Records shown Start Marker
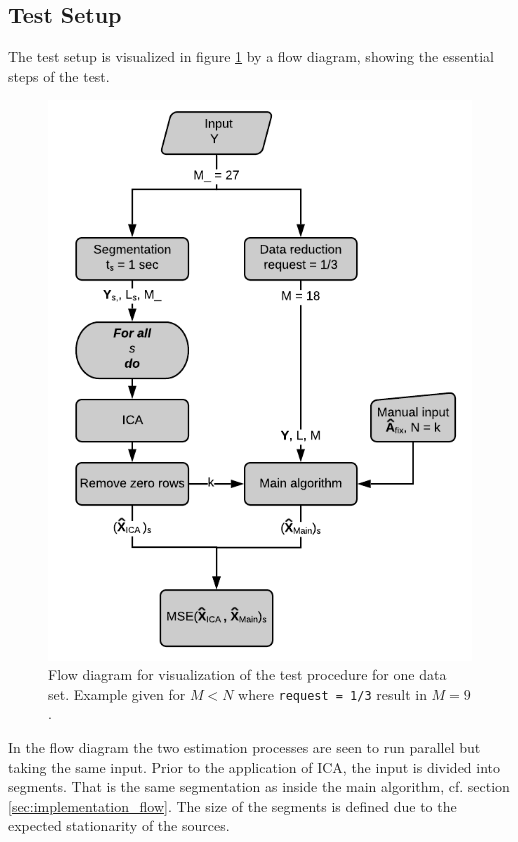 \subsection{Test Setup}
The test setup is visualized in figure \ref{fig:flow2} by a flow diagram, showing the essential steps of the test. 
\begin{figure}[H]
    \centering
	\includegraphics[scale=1]{figures/ch_7/flow2.png}
	\caption{Flow diagram for visualization of the test procedure for one data set. Example given for $M < N$ where \texttt{request = 1/3} result in $M = 9$.}
	\label{fig:flow2}
\end{figure}
\noindent
In the flow diagram the two estimation processes are seen to run parallel but taking the same input. 
Prior to the application of ICA, the input is divided into segments. 
That is the same segmentation as inside the main algorithm, cf. section \ref{sec:implementation_flow}.
The size of the segments is defined due to the expected stationarity of the sources. 
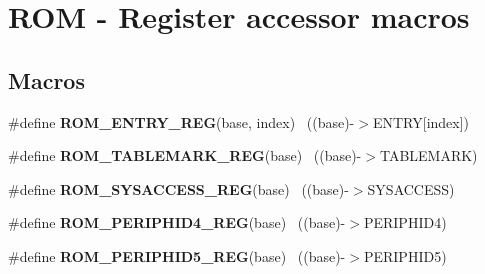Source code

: \hypertarget{group___r_o_m___register___accessor___macros}{}\section{R\+O\+M -\/ Register accessor macros}
\label{group___r_o_m___register___accessor___macros}
\subsection*{Macros}
\begin{DoxyCompactItemize}
\item 
\hypertarget{group___r_o_m___register___accessor___macros_gaa621177d86d2cbf2946deff1d6b18d97}{}\#define {\bfseries R\+O\+M\+\_\+\+E\+N\+T\+R\+Y\+\_\+\+R\+E\+G}(base,  index)                            ~((base)-\/$>$E\+N\+T\+R\+Y\mbox{[}index\mbox{]})\label{group___r_o_m___register___accessor___macros_gaa621177d86d2cbf2946deff1d6b18d97}

\item 
\hypertarget{group___r_o_m___register___accessor___macros_gae38a845f1b34c61dcea35cd3ebf86301}{}\#define {\bfseries R\+O\+M\+\_\+\+T\+A\+B\+L\+E\+M\+A\+R\+K\+\_\+\+R\+E\+G}(base)                                ~((base)-\/$>$T\+A\+B\+L\+E\+M\+A\+R\+K)\label{group___r_o_m___register___accessor___macros_gae38a845f1b34c61dcea35cd3ebf86301}

\item 
\hypertarget{group___r_o_m___register___accessor___macros_gabd040aeef220d6d2233d09a72a385f21}{}\#define {\bfseries R\+O\+M\+\_\+\+S\+Y\+S\+A\+C\+C\+E\+S\+S\+\_\+\+R\+E\+G}(base)                                ~((base)-\/$>$S\+Y\+S\+A\+C\+C\+E\+S\+S)\label{group___r_o_m___register___accessor___macros_gabd040aeef220d6d2233d09a72a385f21}

\item 
\hypertarget{group___r_o_m___register___accessor___macros_ga83b2ccedaca218ab169a90049f73e11b}{}\#define {\bfseries R\+O\+M\+\_\+\+P\+E\+R\+I\+P\+H\+I\+D4\+\_\+\+R\+E\+G}(base)                                ~((base)-\/$>$P\+E\+R\+I\+P\+H\+I\+D4)\label{group___r_o_m___register___accessor___macros_ga83b2ccedaca218ab169a90049f73e11b}

\item 
\hypertarget{group___r_o_m___register___accessor___macros_gac221e36533218184b707e454afaaa359}{}\#define {\bfseries R\+O\+M\+\_\+\+P\+E\+R\+I\+P\+H\+I\+D5\+\_\+\+R\+E\+G}(base)                                ~((base)-\/$>$P\+E\+R\+I\+P\+H\+I\+D5)\label{group___r_o_m___register___accessor___macros_gac221e36533218184b707e454afaaa359}


\end{DoxyCompactItemize}
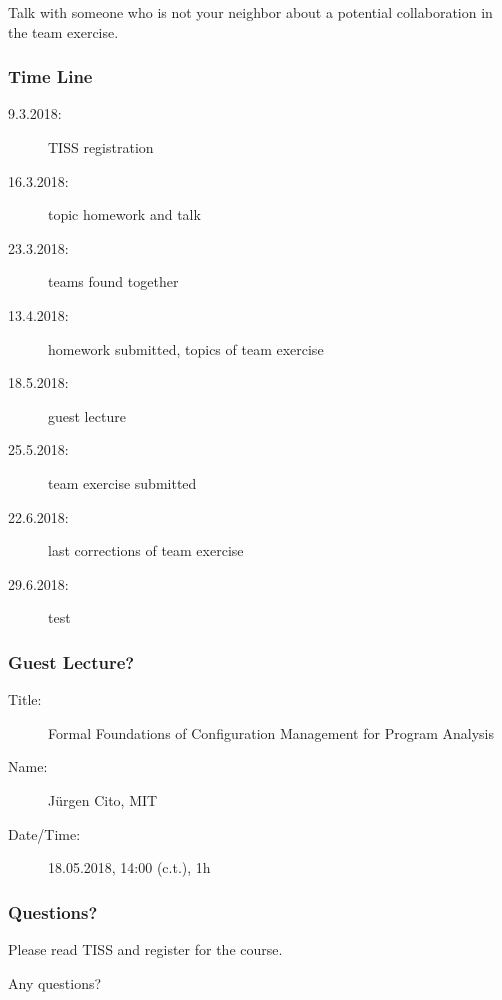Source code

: \begin{assignment}
	\begin{task}
	Talk with someone who is not your neighbor about a potential collaboration in the team exercise.
	\end{task}
\end{assignment}

\begin{frame}
	\frametitle{Time Line}
	\begin{description}
		\item[9.3.2018:] TISS registration
		\item[16.3.2018:] topic homework and talk
		\item[23.3.2018:] teams found together
		\item[13.4.2018:] homework submitted, topics of team exercise
		\item[18.5.2018:] guest lecture
		\item[25.5.2018:] team exercise submitted
		\item[22.6.2018:] last corrections of team exercise
		\item[29.6.2018:] test
	\end{description}
\end{frame}

\begin{frame}
	\frametitle{Guest Lecture?}
	\begin{description}
		\item[Title:] Formal Foundations of Configuration Management for Program Analysis
		\item[Name:] Jürgen Cito, MIT
		\item[Date/Time:] 18.05.2018, 14:00 (c.t.), 1h
	\end{description}
\end{frame}

\begin{assignment}
	\frametitle{Questions?}
	\begin{task}
	Please read TISS and register for the course.
	\end{task}

	\begin{task}
	Any questions?
	\end{task}
\end{assignment}



\nocite{raab2017introducing}

\appendix

\begin{frame}[allowframebreaks]
	
	
\end{frame}





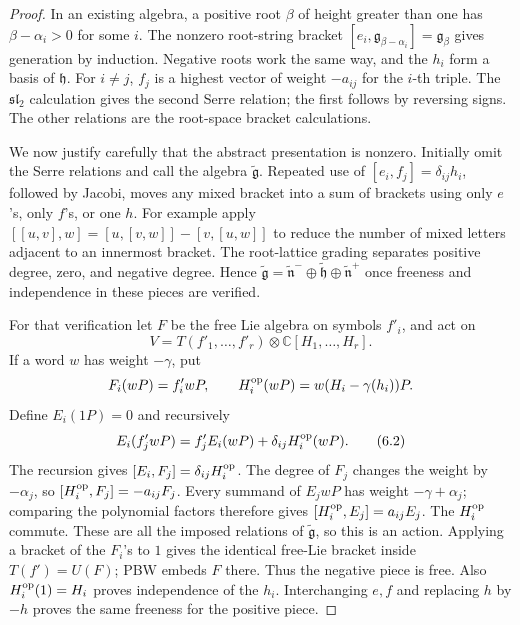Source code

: \begin{proof}
In an existing algebra, a positive root \(\beta\) of height
greater than one has \(\beta-\alpha_i>0\) for some \(i\).
The nonzero root-string bracket
\([e_i,\mathfrak g_{\beta-\alpha_i}]=\mathfrak g_\beta\)
gives generation by induction. Negative roots work the same way,
and the \(h_i\) form a basis of \(\mathfrak h\).
For \(i\ne j\), \(f_j\) is a highest vector of weight
\(-a_{ij}\) for the \(i\)-th triple. The
\(\mathfrak{sl}_2\) calculation gives the second Serre relation;
the first follows by reversing signs. The other relations
are the root-space bracket calculations.

We now justify carefully that the abstract presentation is
nonzero. Initially omit the Serre relations and call the algebra
\(\widetilde{\mathfrak g}\). Repeated use of
\([e_i,f_j]=\delta_{ij}h_i\), followed by Jacobi, moves any
mixed bracket into a sum of brackets using only \(e\)'s,
only \(f\)'s, or one \(h\). For example apply
\([[u,v],w]=[u,[v,w]]-[v,[u,w]]\) to reduce the number
of mixed letters adjacent to an innermost bracket.
The root-lattice grading separates positive degree, zero,
and negative degree. Hence
\(\widetilde{\mathfrak g}=
\widetilde{\mathfrak n}^-\oplus\widetilde{\mathfrak h}
\oplus\widetilde{\mathfrak n}^+\) once freeness and
independence in these pieces are verified.

For that verification let \(F\) be the free Lie algebra on
symbols \(f'_i\), and act on
\[
 V=T(f'_1,\ldots,f'_r)\otimes\mathbb C[H_1,\ldots,H_r].
\]
If a word \(w\) has weight \(-\gamma\), put
\[
 F_i(wP)=f'_iwP,\qquad
 H_i^{\rm op}(wP)=w(H_i-\gamma(h_i))P.
\]
Define \(E_i(1P)=0\) and recursively
\[
 E_i(f'_j wP)=f'_jE_i(wP)+\delta_{ij}H_i^{\rm op}(wP).
 \tag{6.2}
\]
The recursion gives \([E_i,F_j]=\delta_{ij}H_i^{\rm op}\).
The degree of \(F_j\) changes the weight by \(-\alpha_j\),
so \([H_i^{\rm op},F_j]=-a_{ij}F_j\).
Every summand of \(E_jwP\) has weight
\(-\gamma+\alpha_j\); comparing the polynomial factors
therefore gives \([H_i^{\rm op},E_j]=a_{ij}E_j\).
The \(H_i^{\rm op}\) commute. These are all the imposed
relations of \(\widetilde{\mathfrak g}\), so this is an action.
Applying a bracket of the \(F_i\)'s to \(1\) gives the
identical free-Lie bracket inside \(T(f')=U(F)\);
PBW embeds \(F\) there. Thus the negative piece is free.
Also \(H_i^{\rm op}(1)=H_i\) proves independence of the \(h_i\).
Interchanging \(e,f\) and replacing \(h\) by \(-h\)
proves the same freeness for the positive piece.


\end{proof}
Records shown End Marker
- Exercise goal: What you give back should match the entries above exactly, except that pictures are dropped.

- Answer for the task:
 \subsection{Test Setup}
The test setup is visualized in figure \ref{fig:flow2} by a flow diagram, showing the essential steps of the test. 
\begin{figure}[H]
    \centering
	\includegraphics[scale=1]{figures/ch_7/flow2.png}
	\caption{Flow diagram for visualization of the test procedure for one data set. Example given for $M < N$ where \texttt{request = 1/3} result in $M = 9$.}
	\label{fig:flow2}
\end{figure}
\noindent
In the flow diagram the two estimation processes are seen to run parallel but taking the same input. 
Prior to the application of ICA, the input is divided into segments. 
That is the same segmentation as inside the main algorithm, cf. section \ref{sec:implementation_flow}.
The size of the segments is defined due to the expected stationarity of the sources. 
Source code

: \hypertarget{group___r_o_m___register___accessor___macros}{}\section{R\+O\+M -\/ Register accessor macros}
\label{group___r_o_m___register___accessor___macros}
\subsection*{Macros}
\begin{DoxyCompactItemize}
\item 
\hypertarget{group___r_o_m___register___accessor___macros_gaa621177d86d2cbf2946deff1d6b18d97}{}\#define {\bfseries R\+O\+M\+\_\+\+E\+N\+T\+R\+Y\+\_\+\+R\+E\+G}(base,  index)                            ~((base)-\/$>$E\+N\+T\+R\+Y\mbox{[}index\mbox{]})\label{group___r_o_m___register___accessor___macros_gaa621177d86d2cbf2946deff1d6b18d97}

\item 
\hypertarget{group___r_o_m___register___accessor___macros_gae38a845f1b34c61dcea35cd3ebf86301}{}\#define {\bfseries R\+O\+M\+\_\+\+T\+A\+B\+L\+E\+M\+A\+R\+K\+\_\+\+R\+E\+G}(base)                                ~((base)-\/$>$T\+A\+B\+L\+E\+M\+A\+R\+K)\label{group___r_o_m___register___accessor___macros_gae38a845f1b34c61dcea35cd3ebf86301}

\item 
\hypertarget{group___r_o_m___register___accessor___macros_gabd040aeef220d6d2233d09a72a385f21}{}\#define {\bfseries R\+O\+M\+\_\+\+S\+Y\+S\+A\+C\+C\+E\+S\+S\+\_\+\+R\+E\+G}(base)                                ~((base)-\/$>$S\+Y\+S\+A\+C\+C\+E\+S\+S)\label{group___r_o_m___register___accessor___macros_gabd040aeef220d6d2233d09a72a385f21}

\item 
\hypertarget{group___r_o_m___register___accessor___macros_ga83b2ccedaca218ab169a90049f73e11b}{}\#define {\bfseries R\+O\+M\+\_\+\+P\+E\+R\+I\+P\+H\+I\+D4\+\_\+\+R\+E\+G}(base)                                ~((base)-\/$>$P\+E\+R\+I\+P\+H\+I\+D4)\label{group___r_o_m___register___accessor___macros_ga83b2ccedaca218ab169a90049f73e11b}

\item 
\hypertarget{group___r_o_m___register___accessor___macros_gac221e36533218184b707e454afaaa359}{}\#define {\bfseries R\+O\+M\+\_\+\+P\+E\+R\+I\+P\+H\+I\+D5\+\_\+\+R\+E\+G}(base)                                ~((base)-\/$>$P\+E\+R\+I\+P\+H\+I\+D5)\label{group___r_o_m___register___accessor___macros_gac221e36533218184b707e454afaaa359}


\end{DoxyCompactItemize}
Source code

: \begin{assignment}
	\begin{task}
	Talk with someone who is not your neighbor about a potential collaboration in the team exercise.
	\end{task}
\end{assignment}

\begin{frame}
	\frametitle{Time Line}
	\begin{description}
		\item[9.3.2018:] TISS registration
		\item[16.3.2018:] topic homework and talk
		\item[23.3.2018:] teams found together
		\item[13.4.2018:] homework submitted, topics of team exercise
		\item[18.5.2018:] guest lecture
		\item[25.5.2018:] team exercise submitted
		\item[22.6.2018:] last corrections of team exercise
		\item[29.6.2018:] test
	\end{description}
\end{frame}

\begin{frame}
	\frametitle{Guest Lecture?}
	\begin{description}
		\item[Title:] Formal Foundations of Configuration Management for Program Analysis
		\item[Name:] Jürgen Cito, MIT
		\item[Date/Time:] 18.05.2018, 14:00 (c.t.), 1h
	\end{description}
\end{frame}

\begin{assignment}
	\frametitle{Questions?}
	\begin{task}
	Please read TISS and register for the course.
	\end{task}

	\begin{task}
	Any questions?
	\end{task}
\end{assignment}



\nocite{raab2017introducing}

\appendix

\begin{frame}[allowframebreaks]
	
	
\end{frame}





Source code

: \begin{proof}
In an existing algebra, a positive root \(\beta\) of height
greater than one has \(\beta-\alpha_i>0\) for some \(i\).
The nonzero root-string bracket
\([e_i,\mathfrak g_{\beta-\alpha_i}]=\mathfrak g_\beta\)
gives generation by induction. Negative roots work the same way,
and the \(h_i\) form a basis of \(\mathfrak h\).
For \(i\ne j\), \(f_j\) is a highest vector of weight
\(-a_{ij}\) for the \(i\)-th triple. The
\(\mathfrak{sl}_2\) calculation gives the second Serre relation;
the first follows by reversing signs. The other relations
are the root-space bracket calculations.

We now justify carefully that the abstract presentation is
nonzero. Initially omit the Serre relations and call the algebra
\(\widetilde{\mathfrak g}\). Repeated use of
\([e_i,f_j]=\delta_{ij}h_i\), followed by Jacobi, moves any
mixed bracket into a sum of brackets using only \(e\)'s,
only \(f\)'s, or one \(h\). For example apply
\([[u,v],w]=[u,[v,w]]-[v,[u,w]]\) to reduce the number
of mixed letters adjacent to an innermost bracket.
The root-lattice grading separates positive degree, zero,
and negative degree. Hence
\(\widetilde{\mathfrak g}=
\widetilde{\mathfrak n}^-\oplus\widetilde{\mathfrak h}
\oplus\widetilde{\mathfrak n}^+\) once freeness and
independence in these pieces are verified.

For that verification let \(F\) be the free Lie algebra on
symbols \(f'_i\), and act on
\[
 V=T(f'_1,\ldots,f'_r)\otimes\mathbb C[H_1,\ldots,H_r].
\]
If a word \(w\) has weight \(-\gamma\), put
\[
 F_i(wP)=f'_iwP,\qquad
 H_i^{\rm op}(wP)=w(H_i-\gamma(h_i))P.
\]
Define \(E_i(1P)=0\) and recursively
\[
 E_i(f'_j wP)=f'_jE_i(wP)+\delta_{ij}H_i^{\rm op}(wP).
 \tag{6.2}
\]
The recursion gives \([E_i,F_j]=\delta_{ij}H_i^{\rm op}\).
The degree of \(F_j\) changes the weight by \(-\alpha_j\),
so \([H_i^{\rm op},F_j]=-a_{ij}F_j\).
Every summand of \(E_jwP\) has weight
\(-\gamma+\alpha_j\); comparing the polynomial factors
therefore gives \([H_i^{\rm op},E_j]=a_{ij}E_j\).
The \(H_i^{\rm op}\) commute. These are all the imposed
relations of \(\widetilde{\mathfrak g}\), so this is an action.
Applying a bracket of the \(F_i\)'s to \(1\) gives the
identical free-Lie bracket inside \(T(f')=U(F)\);
PBW embeds \(F\) there. Thus the negative piece is free.
Also \(H_i^{\rm op}(1)=H_i\) proves independence of the \(h_i\).
Interchanging \(e,f\) and replacing \(h\) by \(-h\)
proves the same freeness for the positive piece.


\end{proof}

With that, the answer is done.